Everything You Need To Know About Metadata For SEO

Megan Watts - Digital Marketing Executive

Megan Watts

10th March 2021

Meta tags are an important factor when it comes to SEO because they make it easier for search engines to determine what your content is about. But what are the different types of metadata? And how is each type useful when it comes to SEO? In this article, we cover everything you need to know about metadata for SEO.

What is Metadata?

The three main types of metadata are descriptive, structural and administrative.

Meta tags provide information about the webpage within the HTML, and this information is called metadata. Meta tags are not displayed on any pages, but the data can be read by search engines and web crawlers, which is why it is important for SEO.

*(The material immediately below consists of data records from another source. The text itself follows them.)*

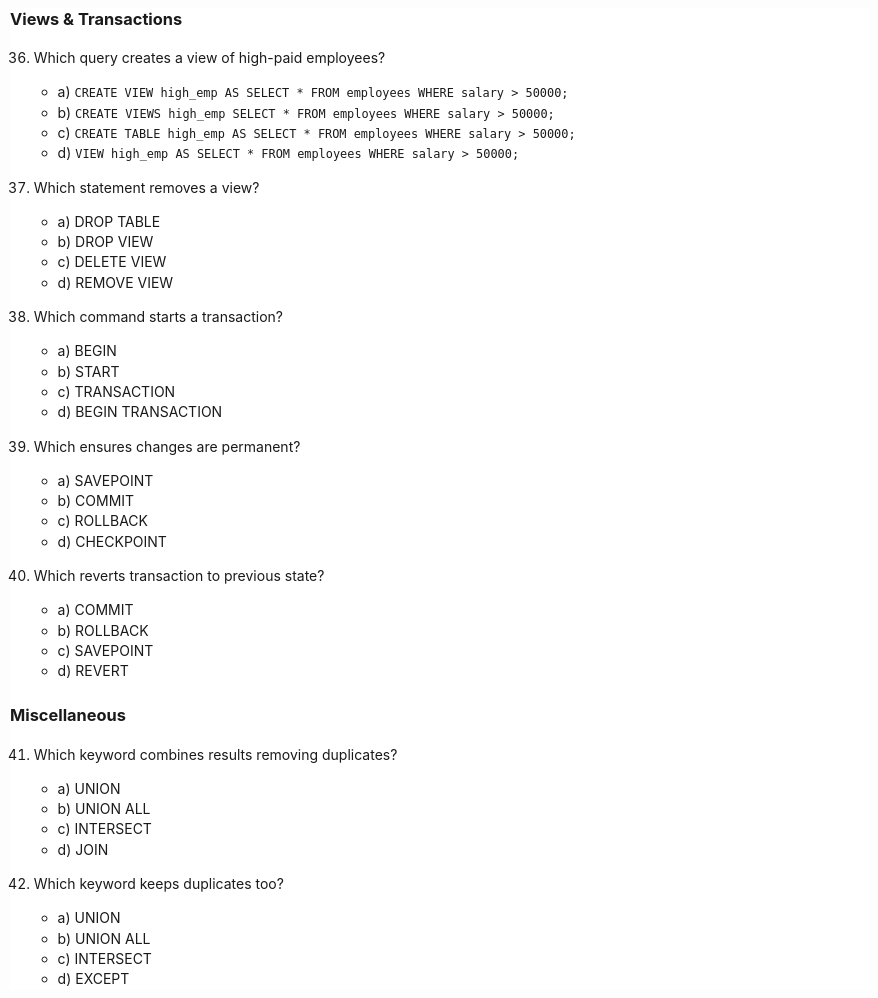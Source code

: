 

### **Views & Transactions**

36. Which query creates a view of high-paid employees?
    - a) `CREATE VIEW high_emp AS SELECT * FROM employees WHERE salary > 50000;`
    - b) `CREATE VIEWS high_emp SELECT * FROM employees WHERE salary > 50000;`
    - c) `CREATE TABLE high_emp AS SELECT * FROM employees WHERE salary > 50000;`
    - d) `VIEW high_emp AS SELECT * FROM employees WHERE salary > 50000;`



37. Which statement removes a view?
    - a) DROP TABLE
    - b) DROP VIEW
    - c) DELETE VIEW
    - d) REMOVE VIEW



38. Which command starts a transaction?
    - a) BEGIN
    - b) START
    - c) TRANSACTION
    - d) BEGIN TRANSACTION



39. Which ensures changes are permanent?
    - a) SAVEPOINT
    - b) COMMIT
    - c) ROLLBACK
    - d) CHECKPOINT



40. Which reverts transaction to previous state?
    - a) COMMIT
    - b) ROLLBACK
    - c) SAVEPOINT
    - d) REVERT



### **Miscellaneous**

41. Which keyword combines results removing duplicates?
    - a) UNION
    - b) UNION ALL
    - c) INTERSECT
    - d) JOIN



42. Which keyword keeps duplicates too?
    - a) UNION
    - b) UNION ALL
    - c) INTERSECT
    - d) EXCEPT
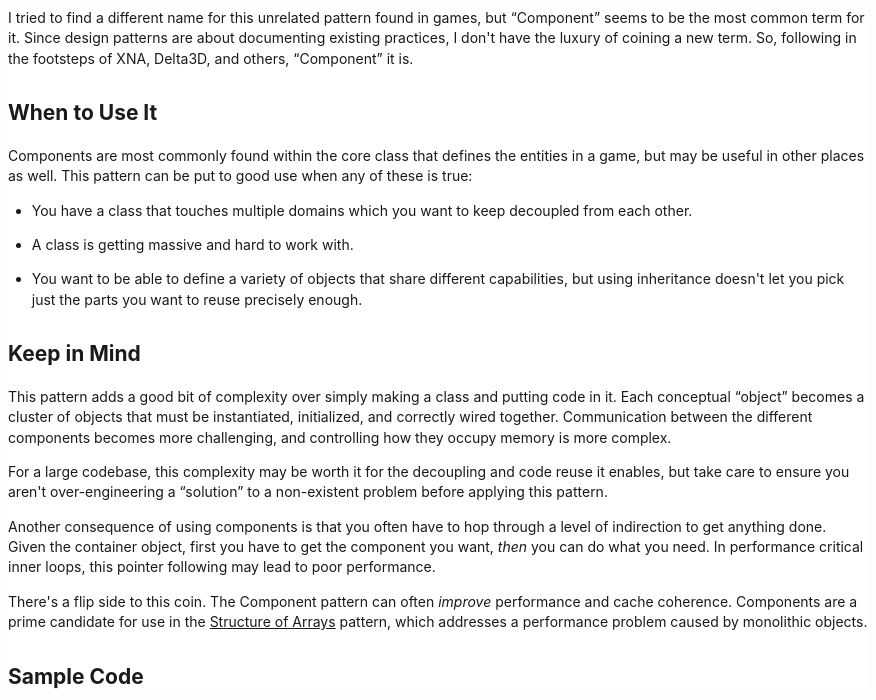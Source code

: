 I tried to find a different name for this unrelated pattern found in
games, but &ldquo;Component&rdquo; seems to be the most common term
for it. Since design patterns are about documenting existing
practices, I don't have the luxury of coining a new term. So,
following in the footsteps of XNA, Delta3D, and others,
&ldquo;Component&rdquo; it is.

</aside>

## When to Use It

Components are most commonly found within the core class that defines
the entities in a game, but may be useful in other places as well.
This pattern can be put to good use when any of these is true:

*   You have a class that touches multiple domains which you want to
    keep decoupled from each other.

*   A class is getting massive and hard to work with.

*   You want to be able to define a variety of objects that share
    different capabilities, but using inheritance doesn't let you pick
    just the parts you want to reuse precisely enough.

## Keep in Mind

This pattern adds a good bit of complexity over simply making a class
and putting code in it. Each conceptual &ldquo;object&rdquo; becomes a
cluster of objects that must be instantiated, initialized, and
correctly wired together. Communication between the different
components becomes more challenging, and controlling how they occupy
memory is more complex.

For a large codebase, this complexity may be worth it for the
decoupling and code reuse it enables, but take care to ensure you
aren't over-engineering a &ldquo;solution&rdquo; to a non-existent
problem before applying this pattern.

Another consequence of using components is that you often have to hop
through a level of indirection to get anything done. Given the
container object, first you have to get the component you want, *then*
you can do what you need. In <span name="perf">performance</span> critical inner loops, this
pointer following may lead to poor performance.

<aside name="perf">

There's a flip side to this coin. The Component pattern can often
*improve* performance and cache coherence. Components are a prime
candidate for use in the <a class="pattern"
href="structure-of-arrays.html">Structure of Arrays</a> pattern, which
addresses a performance problem caused by monolithic objects.

</aside>

## Sample Code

Search engines use metadata from meta tags to properly understand the content of a webpage. This information is then used for ranking purpose and can help your content to show in featured snippets.


Which Meta Tags Are Important For SEO?

Meta tags assist search engines by contributing to improved page authority that leads to higher ranking, as well as being useful to searchers by improving the user experience through how site content is displayed.

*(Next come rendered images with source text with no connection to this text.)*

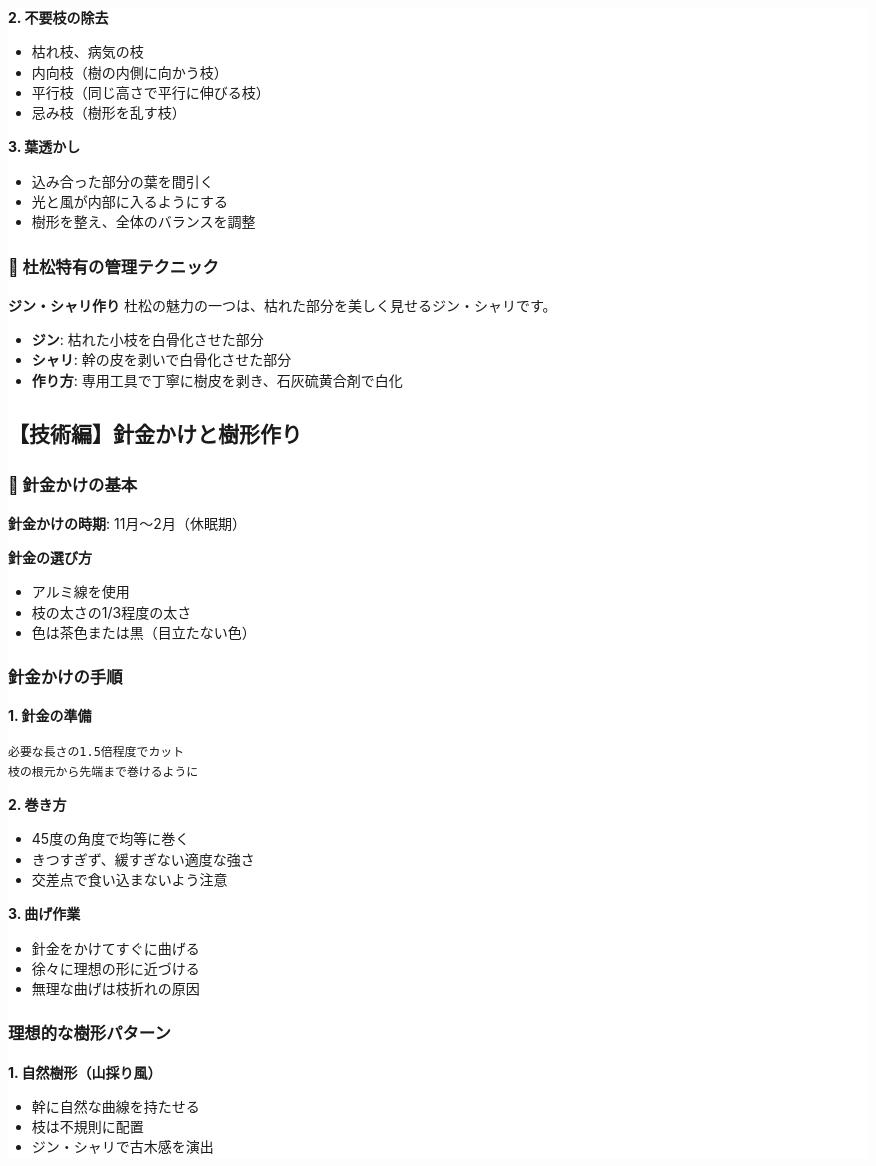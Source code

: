 **2. 不要枝の除去**
- 枯れ枝、病気の枝
- 内向枝（樹の内側に向かう枝）
- 平行枝（同じ高さで平行に伸びる枝）
- 忌み枝（樹形を乱す枝）

**3. 葉透かし**
- 込み合った部分の葉を間引く
- 光と風が内部に入るようにする
- 樹形を整え、全体のバランスを調整

### 🎯 杜松特有の管理テクニック

**ジン・シャリ作り**
杜松の魅力の一つは、枯れた部分を美しく見せるジン・シャリです。

- **ジン**: 枯れた小枝を白骨化させた部分
- **シャリ**: 幹の皮を剥いで白骨化させた部分
- **作り方**: 専用工具で丁寧に樹皮を剥き、石灰硫黄合剤で白化

## 【技術編】針金かけと樹形作り

### 🔧 針金かけの基本

**針金かけの時期**: 11月～2月（休眠期）

**針金の選び方**
- アルミ線を使用
- 枝の太さの1/3程度の太さ
- 色は茶色または黒（目立たない色）

### 針金かけの手順

**1. 針金の準備**
```
必要な長さの1.5倍程度でカット
枝の根元から先端まで巻けるように
```

**2. 巻き方**
- 45度の角度で均等に巻く
- きつすぎず、緩すぎない適度な強さ
- 交差点で食い込まないよう注意

**3. 曲げ作業**
- 針金をかけてすぐに曲げる
- 徐々に理想の形に近づける
- 無理な曲げは枝折れの原因

### 理想的な樹形パターン

**1. 自然樹形（山採り風）**
- 幹に自然な曲線を持たせる
- 枝は不規則に配置
- ジン・シャリで古木感を演出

There are many different types of meta tags across the pages of a website, with each serving different purposes.

Below are the meta tags that you should look to include on every page of your site, and that are pretty straightforward to implement and optimise:


1. Title tag

Whenever you are creating a page on a website, you should always create a title tag that is unique and clearly describes the page. As it is the title of the page, the information you provide, although short, is important for SEO.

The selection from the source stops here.